The Bush administration's relentless profiteering and the economic exploitation that is a characteristic feature of U.S. neo-colonialism will only compound the difficulties inherent in the project. The awarding of a Pentagon contract to Kellogg Brown & Root, a subsidiary of Vice-President Dick Cheney's former oil-services company Halliburton, worth as much as $7 billion over two years, is just one example of the bizarre mixture of crass opportunism and evangelical zeal that drives Washington's policy these days. The key adviser to the U.S. State Department's Future of Iraq Oil and Energy Working Group, who is also the cousin of Ahmed Chalabi, a convicted embezzler and the Pentagon's choice to lead the post-war Iraqi government, has already announced that Iraq may have to withdraw from the Organisation of Petroleum Exporting Countries (OPEC) and "privatise" its oil industry.
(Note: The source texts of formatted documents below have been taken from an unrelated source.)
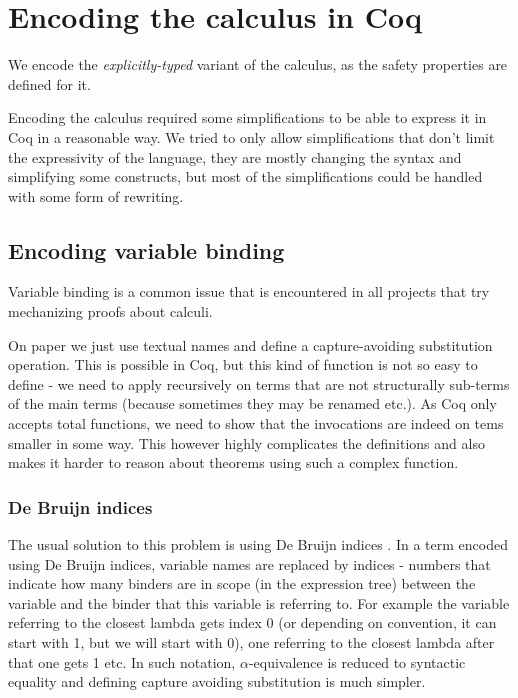 \documentclass[runningheads]{article}
\begin{document}
\section{Encoding the calculus in Coq}
We encode the \textit{explicitly-typed} variant of the calculus, as the safety properties are defined for it.

Encoding the calculus required some simplifications to be able to express it in Coq in a reasonable way. We tried to only allow simplifications that don't limit the expressivity of the language, they are mostly changing the syntax and simplifying some constructs, but most of the simplifications could be handled with some form of rewriting.

\subsection{Encoding variable binding}

Variable binding is a common issue that is encountered in all projects that try mechanizing proofs about calculi. 

On paper we just use textual names and define a capture-avoiding substitution operation. This is possible in Coq, but this kind of function is not so easy to define - we need to apply recursively on terms that are not structurally sub-terms of the main terms (because sometimes they may be renamed etc.). As Coq only accepts total functions, we need to show that the invocations are indeed on tems smaller in some way. This however highly complicates the definitions and also makes it harder to reason about theorems using such a complex function.

\subsubsection{De Bruijn indices}

The usual solution to this problem is using De Bruijn indices \cite{Bruijn1972LambdaCN}. In a term encoded using De Bruijn indices, variable names are replaced by indices - numbers that indicate how many binders are in scope (in the expression tree) between the variable and the binder that this variable is referring to. For example the variable referring to the closest lambda gets index 0 (or depending on convention, it can start with 1, but we will start with 0), one referring to the closest lambda after that one gets 1 etc. In such notation, $\alpha$-equivalence is reduced to syntactic equality and defining capture avoiding substitution is much simpler.
\end{document}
Needless to say, democracy will not be the U.S.' only export to Iraq. It has appointed Dan Amstutz, a former senior executive of Cargill, the biggest grain exporting multinational in the world, in charge of the reconstruction of Iraq's agricultural sector. Kevin Watkins, Oxfam's policy director, has charged that Amstutz was more likely to try to dump cheap U.S. grain on the potentially lucrative Iraqi market than encourage the country to rebuild its once-successful agricultural sector. "Putting Dan Amstutz in charge of agricultural reconstruction in Iraq is like putting Saddam Hussein in the chair of a human rights commission," Watkins said. "This guy is uniquely well-placed to advance the commercial interests of American grain companies and bust open the Iraqi market - but singularly ill-equipped to lead a reconstruction effort in a developing country."

Himanshu Rajan Sharma is an international lawyer, author and political activist based in New York.